Armistice Day
"The Eleventh Hour of the Eleventh Day of the Eleventh Month"
Image via Wikipedia
Image via Wikipedia
When I was a young boy growing up in America’s Midwest back in the 1960s, I spent a lot of time with my grandparents who lived about a mile east of LaSalle, Illinois a town approximately 90 miles southwest of Chicago.
I was there first grandchild and as all grandparents do with their first grandchild they spoiled me a lot. Not just with presents and money, but also getting to spend a lot of time with them. However, one thing that they didn’t spoil me with, as far as all those times I got to spend with them, were many of the values and traditions they instilled in me like remembering Armistice Day, or as it is also called Remembrance Day.
This date on November 11 commemorates the armistice signed by the Allies of World War I and Germany in Rethondes, France for the cessation of the hostilities on the Western Front which took place at 11:00 in the morning-the eleventh hour of the eleventh day of the eleventh month. (Although the war might have ended on the western front, fighting still continued in other regions, especially in the former Russian Empire and parts of the Ottoman Empire.
This date was declared a national holiday in many of the allied nations to remember those who had died in “the war to end all wars.”
One of my earliest memories of commemorating Armistice Day-my grandparents always referred to it as Armistice Day-was one of those days when I was visiting them. I must have been six or seven at the time when my grandmother told me about the holiday and what I should do to commemorate it.

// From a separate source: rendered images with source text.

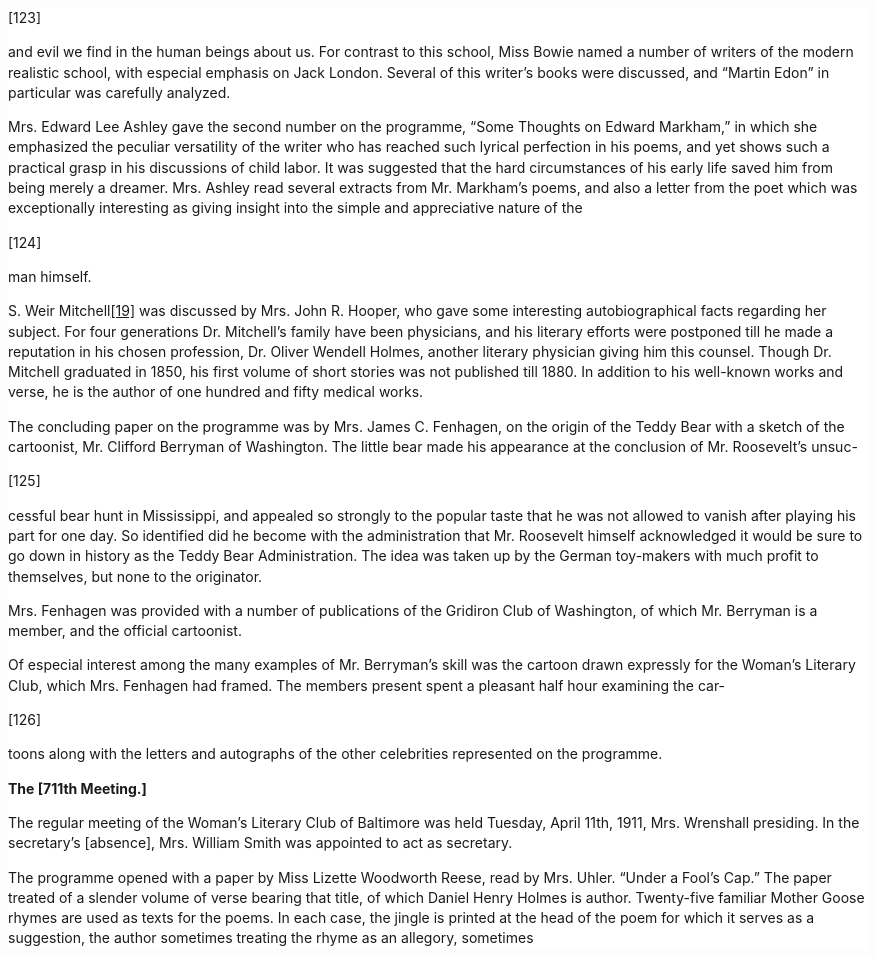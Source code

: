 [123]

and evil we find in the human beings about us. For contrast to this school, Miss Bowie named a number of writers of the modern realistic school, with especial emphasis on Jack London. Several of this writer’s books were discussed, and “Martin Edon” in particular was carefully analyzed.

Mrs. Edward Lee Ashley gave the second number on the programme, “Some Thoughts on Edward Markham,” in which she emphasized the peculiar versatility of the writer who has reached such lyrical perfection in his poems, and yet shows such a practical grasp in his discussions of child labor. It was suggested that the hard circumstances of his early life saved him from being merely a dreamer. Mrs. Ashley read several extracts from Mr. Markham’s poems, and also a letter from the poet which was exceptionally interesting as giving insight into the simple and appreciative nature of the

[124]

man himself.

S. Weir Mitchell[[19]](#_ftn19)  was discussed by Mrs. John R. Hooper, who gave some interesting autobiographical facts regarding her subject. For four generations Dr. Mitchell’s family have been physicians, and his literary efforts were postponed till he made a reputation in his chosen profession, Dr. Oliver Wendell Holmes, another literary physician giving him this counsel. Though Dr. Mitchell graduated in 1850, his first volume of short stories was not published till 1880. In addition to his well-known works and verse, he is the author of one hundred and fifty medical works.

The concluding paper on the programme was by Mrs. James C. Fenhagen, on the origin of the Teddy Bear with a sketch of the cartoonist, Mr. Clifford Berryman of Washington. The little bear made his appearance at the conclusion of Mr. Roosevelt’s unsuc-

[125]

cessful bear hunt in Mississippi, and appealed so strongly to the popular taste that he was not allowed to vanish after playing his part for one day. So identified did he become with the administration that Mr. Roosevelt himself acknowledged it would be sure to go down in history as the Teddy Bear Administration. The idea was taken up by the German toy-makers with much profit to themselves, but none to the originator.

Mrs. Fenhagen was provided with a number of publications of the Gridiron Club of Washington, of which Mr. Berryman is a member, and the official cartoonist.

Of especial interest among the many examples of Mr. Berryman’s skill was the cartoon drawn expressly for the Woman’s Literary Club, which Mrs. Fenhagen had framed. The members present spent a pleasant half hour examining the car-

[126]

toons along with the letters and autographs of the other celebrities represented on the programme.

**The [711th Meeting.]**

The regular meeting of the Woman’s Literary Club of Baltimore was held Tuesday, April 11th, 1911, Mrs. Wrenshall presiding. In the secretary’s [absence], Mrs. William Smith was appointed to act as secretary.

The programme opened with a paper by Miss Lizette Woodworth Reese, read by Mrs. Uhler. “Under a Fool’s Cap.” The paper treated of a slender volume of verse bearing that title, of which Daniel Henry Holmes is author. Twenty-five familiar Mother Goose rhymes are used as texts for the poems. In each case, the jingle is printed at the head of the poem for which it serves as a suggestion, the author sometimes treating the rhyme as an allegory, sometimes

A few minutes before 11:00am, my grandmother and I walked outside and then exactly at 11:00, we heard a whistle blowing from the Alpha Cement Mill (it was located just outside of LaSalle) and looked to the east, toward Europe) and observed two minutes of silence for the roughly 20 million people who died in the war. (It wasn’t a holiday for my grandfather who was a refuse collector and worked six days a week.) After two minutes we went back inside and my grandmother did whatever she had been doing before, most likely fixing lunch.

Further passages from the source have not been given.